WORK TASK: Below are entries; count each line that holds the word "indexing" and report the number without any other words.

[Plain-text document sources]
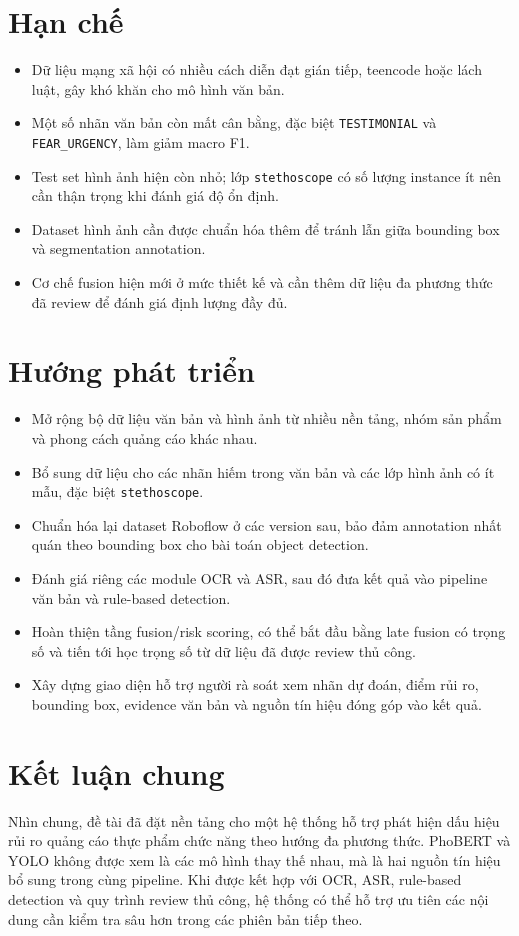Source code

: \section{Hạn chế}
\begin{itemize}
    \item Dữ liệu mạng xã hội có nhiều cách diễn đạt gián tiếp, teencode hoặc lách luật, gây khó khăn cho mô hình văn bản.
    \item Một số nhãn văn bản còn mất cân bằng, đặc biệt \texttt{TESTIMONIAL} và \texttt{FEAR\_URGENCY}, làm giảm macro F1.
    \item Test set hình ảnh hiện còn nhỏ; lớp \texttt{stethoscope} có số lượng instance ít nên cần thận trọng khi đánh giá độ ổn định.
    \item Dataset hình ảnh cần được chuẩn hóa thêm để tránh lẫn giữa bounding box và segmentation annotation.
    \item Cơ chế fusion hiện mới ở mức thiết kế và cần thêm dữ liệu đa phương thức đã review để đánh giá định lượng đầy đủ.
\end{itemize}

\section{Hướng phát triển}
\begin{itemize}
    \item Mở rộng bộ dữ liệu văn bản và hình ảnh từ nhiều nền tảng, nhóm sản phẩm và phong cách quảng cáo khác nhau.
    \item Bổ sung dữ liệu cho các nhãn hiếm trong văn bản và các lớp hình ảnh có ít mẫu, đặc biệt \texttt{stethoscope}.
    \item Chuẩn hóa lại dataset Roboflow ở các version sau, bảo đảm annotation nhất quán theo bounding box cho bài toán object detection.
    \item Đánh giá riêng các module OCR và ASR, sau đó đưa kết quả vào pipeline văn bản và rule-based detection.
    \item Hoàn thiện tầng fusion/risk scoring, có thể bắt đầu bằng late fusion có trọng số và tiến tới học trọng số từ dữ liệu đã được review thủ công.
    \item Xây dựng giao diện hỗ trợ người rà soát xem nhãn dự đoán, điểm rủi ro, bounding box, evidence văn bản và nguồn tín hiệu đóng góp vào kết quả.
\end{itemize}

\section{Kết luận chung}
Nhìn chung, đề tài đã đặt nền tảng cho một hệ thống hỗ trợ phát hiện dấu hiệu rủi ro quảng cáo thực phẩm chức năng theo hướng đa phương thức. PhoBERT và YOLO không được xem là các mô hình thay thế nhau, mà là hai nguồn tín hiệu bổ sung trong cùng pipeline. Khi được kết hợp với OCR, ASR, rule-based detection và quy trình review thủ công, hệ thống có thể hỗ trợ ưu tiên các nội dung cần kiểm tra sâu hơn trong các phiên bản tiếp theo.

--

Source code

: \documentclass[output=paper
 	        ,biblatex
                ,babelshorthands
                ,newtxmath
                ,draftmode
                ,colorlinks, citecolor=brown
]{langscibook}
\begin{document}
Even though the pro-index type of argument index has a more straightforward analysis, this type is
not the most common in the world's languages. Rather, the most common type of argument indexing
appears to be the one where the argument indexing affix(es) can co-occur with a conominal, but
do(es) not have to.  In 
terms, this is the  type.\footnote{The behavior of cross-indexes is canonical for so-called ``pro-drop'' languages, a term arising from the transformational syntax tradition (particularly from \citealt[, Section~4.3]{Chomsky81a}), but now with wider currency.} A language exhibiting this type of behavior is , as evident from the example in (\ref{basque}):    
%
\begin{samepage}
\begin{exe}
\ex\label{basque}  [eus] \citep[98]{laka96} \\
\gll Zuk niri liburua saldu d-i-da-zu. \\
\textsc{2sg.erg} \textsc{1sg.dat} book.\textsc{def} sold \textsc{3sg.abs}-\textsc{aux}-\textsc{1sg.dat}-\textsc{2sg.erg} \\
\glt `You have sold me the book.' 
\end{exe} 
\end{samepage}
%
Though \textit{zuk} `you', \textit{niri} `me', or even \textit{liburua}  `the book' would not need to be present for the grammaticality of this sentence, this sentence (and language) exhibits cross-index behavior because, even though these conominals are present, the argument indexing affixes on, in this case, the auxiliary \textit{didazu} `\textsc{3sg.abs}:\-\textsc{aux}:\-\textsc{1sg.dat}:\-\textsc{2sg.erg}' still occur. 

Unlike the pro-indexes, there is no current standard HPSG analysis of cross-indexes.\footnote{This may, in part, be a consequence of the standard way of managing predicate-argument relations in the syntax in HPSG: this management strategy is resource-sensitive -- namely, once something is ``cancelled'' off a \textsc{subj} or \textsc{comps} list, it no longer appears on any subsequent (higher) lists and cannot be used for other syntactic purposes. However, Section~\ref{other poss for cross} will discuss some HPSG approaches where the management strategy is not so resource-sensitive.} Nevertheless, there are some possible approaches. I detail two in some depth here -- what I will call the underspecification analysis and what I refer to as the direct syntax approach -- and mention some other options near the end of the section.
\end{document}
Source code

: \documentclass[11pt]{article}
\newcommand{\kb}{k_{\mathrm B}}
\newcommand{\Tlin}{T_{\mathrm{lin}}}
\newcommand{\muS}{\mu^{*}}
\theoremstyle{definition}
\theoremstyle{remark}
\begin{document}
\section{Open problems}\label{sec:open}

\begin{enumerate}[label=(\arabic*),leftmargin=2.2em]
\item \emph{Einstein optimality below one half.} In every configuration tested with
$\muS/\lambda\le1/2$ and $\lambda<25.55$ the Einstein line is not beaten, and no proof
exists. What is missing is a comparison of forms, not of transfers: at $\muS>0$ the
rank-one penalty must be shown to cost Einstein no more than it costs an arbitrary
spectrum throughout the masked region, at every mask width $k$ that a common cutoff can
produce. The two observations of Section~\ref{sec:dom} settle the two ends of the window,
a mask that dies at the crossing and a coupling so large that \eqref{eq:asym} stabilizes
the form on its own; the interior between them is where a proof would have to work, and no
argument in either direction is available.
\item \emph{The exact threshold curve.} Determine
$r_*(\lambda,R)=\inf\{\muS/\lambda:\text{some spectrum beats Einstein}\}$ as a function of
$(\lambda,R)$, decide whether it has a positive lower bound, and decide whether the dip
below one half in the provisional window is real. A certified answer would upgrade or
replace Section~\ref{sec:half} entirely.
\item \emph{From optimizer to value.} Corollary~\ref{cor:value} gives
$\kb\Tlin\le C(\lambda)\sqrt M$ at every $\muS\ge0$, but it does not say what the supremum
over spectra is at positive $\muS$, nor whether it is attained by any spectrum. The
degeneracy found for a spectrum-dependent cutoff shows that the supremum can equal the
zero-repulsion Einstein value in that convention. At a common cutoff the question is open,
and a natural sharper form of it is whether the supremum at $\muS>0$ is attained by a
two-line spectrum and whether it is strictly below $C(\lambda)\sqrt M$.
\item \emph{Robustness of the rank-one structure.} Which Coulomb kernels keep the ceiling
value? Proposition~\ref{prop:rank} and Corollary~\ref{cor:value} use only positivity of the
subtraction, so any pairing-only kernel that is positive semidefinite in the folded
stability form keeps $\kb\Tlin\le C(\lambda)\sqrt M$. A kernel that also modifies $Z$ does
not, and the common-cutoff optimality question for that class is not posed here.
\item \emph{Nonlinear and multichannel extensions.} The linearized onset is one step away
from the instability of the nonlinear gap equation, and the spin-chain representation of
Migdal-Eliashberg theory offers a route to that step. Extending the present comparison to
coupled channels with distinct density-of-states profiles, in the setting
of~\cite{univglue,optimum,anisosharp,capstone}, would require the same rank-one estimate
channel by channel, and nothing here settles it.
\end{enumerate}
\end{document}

SOLUTION FOR THIS EXERCISE: 3